After BuzzFeed published allegations that The Ellen DeGeneres Show was a "toxic" workplace environment back in July, Lassner, along with EPs Mary Connelly and Ed Glavin, expressed their regret over the former employees' experiences in a statement to ET.

"Over the course of nearly two decades, 3,000 episodes, and employing over 1000 staff members, we have strived to create an open, safe, and inclusive work environment. We are truly heartbroken and sorry to learn that even one person in our production family has had a negative experience," Lassner, Connelly and Glavin said in the joint statement. "It’s not who we are and not who we strive to be, and not the mission Ellen has set for us."

"For the record, the day-to-day responsibility of the Ellen show is completely on us," the statement added. "We take all of this very seriously and we realize, as many in the world are learning, that we need to do better, are committed to do better, and we will do better."

The show returned to production earlier this month, amid an investigation into the show's environment following the allegations

At the start of production, DeGeneres apologized to about 200 show employees via video chat. A source told ET that DeGeneres was "very real, unscripted, raw and honest" during her apology. 

ET also learned that, during the meeting, Lassner told the staff that, after speaking to over 100 former and current employees, there is no evidence of systemic racism at the show.

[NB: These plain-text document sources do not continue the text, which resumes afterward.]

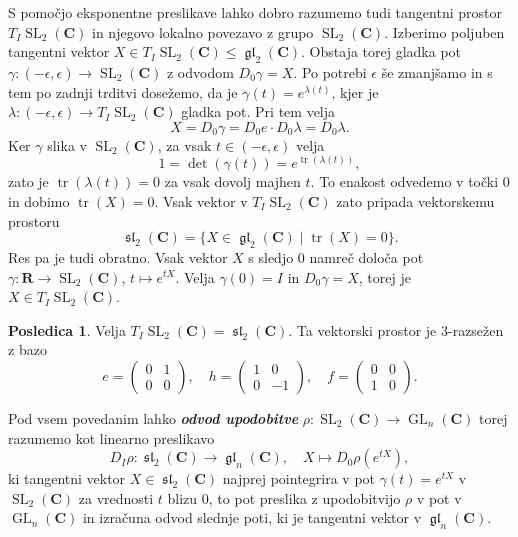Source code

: \documentclass[11pt]{book}
\def\RR{\mathbf{R}}
\def\CC{\mathbf{C}}
\DeclareMathOperator\tr{tr}
\DeclareMathOperator\GL{GL}
\DeclareMathOperator\glfrak{\mathfrak{gl}}
\DeclareMathOperator\slfrak{\mathfrak{sl}}
\DeclareMathOperator\SL{SL}
\def\definicija{\color{rdeca}\bf\em}
\theoremstyle{definition}
\theoremstyle{zgled}
\theoremstyle{odprtproblem}
\theoremstyle{domacanaloga}
\theoremstyle{izrek}
\newtheorem*{posledica}{Posledica}
\begin{document}
S pomočjo eksponentne preslikave lahko dobro razumemo tudi tangentni prostor $T_I \SL_2(\CC)$ in njegovo lokalno povezavo z grupo $\SL_2(\CC)$. Izberimo poljuben tangentni vektor $X \in T_I \SL_2(\CC) \leq \glfrak_2(\CC)$. Obstaja torej gladka pot $\gamma \colon (-\epsilon, \epsilon) \to \SL_2(\CC)$ z odvodom $D_0 \gamma = X$. Po potrebi $\epsilon$ še zmanjšamo in s tem po zadnji trditvi dosežemo, da je $\gamma(t) = e^{\lambda(t)}$, kjer je $\lambda \colon (-\epsilon, \epsilon) \to T_I \SL_2(\CC)$ gladka pot. Pri tem velja
\[
    X = D_0 \gamma
    = D_0 e \cdot D_0 \lambda
    = D_0 \lambda.
\]
Ker $\gamma$ slika v $\SL_2(\CC)$, za vsak $t \in (- \epsilon, \epsilon)$ velja 
\[
    1 = \det (\gamma(t)) = e^{\tr(\lambda(t))},
\]
zato je $\tr(\lambda(t)) = 0$ za vsak dovolj majhen $t$. To enakost odvedemo v točki $0$ in dobimo $\tr(X) = 0$. Vsak vektor v $T_I \SL_2(\CC)$ zato pripada vektorskemu prostoru
\[
    \textstyle \slfrak_2(\CC) = \{ X \in \glfrak_2(\CC) \mid \tr(X) = 0 \}.
\]
Res pa je tudi obratno. Vsak vektor $X$ s sledjo $0$ namreč določa pot $\gamma \colon \RR \to \SL_2(\CC)$, $t \mapsto e^{tX}$. Velja $\gamma(0) = I$ in $D_0 \gamma = X$, torej je $X \in T_I \SL_2(\CC)$.

\begin{posledica}
Velja $T_I \SL_2(\CC) = \slfrak_2(\CC)$. Ta vektorski prostor je $3$-razsežen z bazo
\[
    e = \begin{pmatrix}
        0 & 1 \\ 0 & 0
    \end{pmatrix},
    \quad
    h = \begin{pmatrix}
        1 & 0 \\ 0 & -1
    \end{pmatrix},
    \quad
    f = \begin{pmatrix}
        0 & 0 \\ 1 & 0
    \end{pmatrix}.
\]
\end{posledica}

Pod vsem povedanim lahko {\definicija odvod upodobitve} $\rho \colon \SL_2(\CC) \to \GL_n(\CC)$ torej razumemo kot linearno preslikavo
\[
    {\textstyle D_I \rho \colon \slfrak_2(\CC) \to \glfrak_n(\CC),} \quad
    X \mapsto D_0 \rho(e^{tX}),
\]
ki tangentni vektor $X \in \slfrak_2(\CC)$ najprej pointegrira v pot $\gamma(t) = e^{tX}$ v $\SL_2(\CC)$ za vrednosti $t$ blizu $0$, to pot preslika z upodobitvijo $\rho$ v pot v $\GL_n(\CC)$ in izračuna odvod slednje poti, ki je tangentni vektor v $\glfrak_n(\CC)$.
\end{document}
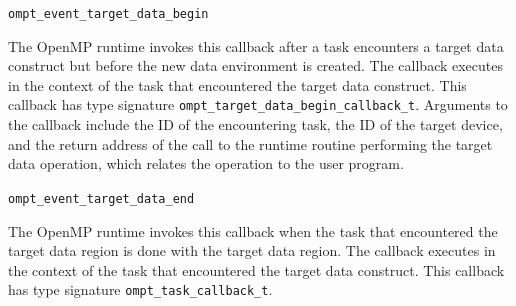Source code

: \documentclass{article}
\newcommand{\descheader}[1]{{\needspace{3\baselineskip}\vspace{1em}\noindent \fbox{#1}}}
\begin{document}
\descheader{Target Devices}

\begin{description}

\item \verb|ompt_event_target_data_begin|

  The OpenMP runtime invokes this callback after a task encounters a target data construct but before the new data environment is created.
  The callback executes in the context of the task that encountered the target data construct. 
  This callback has type signature \verb|ompt_target_data_begin_callback_t|. Arguments to the callback include the ID of the encountering task, the ID of the 
  target device, and the return address of the call to the runtime routine performing the target data operation, which relates the operation to 
  the user program. 
  
\item \verb|ompt_event_target_data_end|

  The OpenMP runtime invokes this callback when the task that encountered the target data region is 
  done with the target data region. 
  The callback executes in the context of the task that encountered the target data construct.
  This callback has type signature \verb|ompt_task_callback_t|.

\end{description}
\end{document}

Lassner said, however, some staffers have been hurt by jokes that have been told and that it is not OK. Additionally, Lassner announced that all levels of management will be attending new training and education programs. 

Following the allegations, executive producers Glavin and Kevin Leman and co-executive producer Jonathan Norman parted ways with the show, while house DJ Stephen "tWitch" Boss was named a co-executive producer

The new season of The Ellen DeGeneres Show will premiere Sept. 14.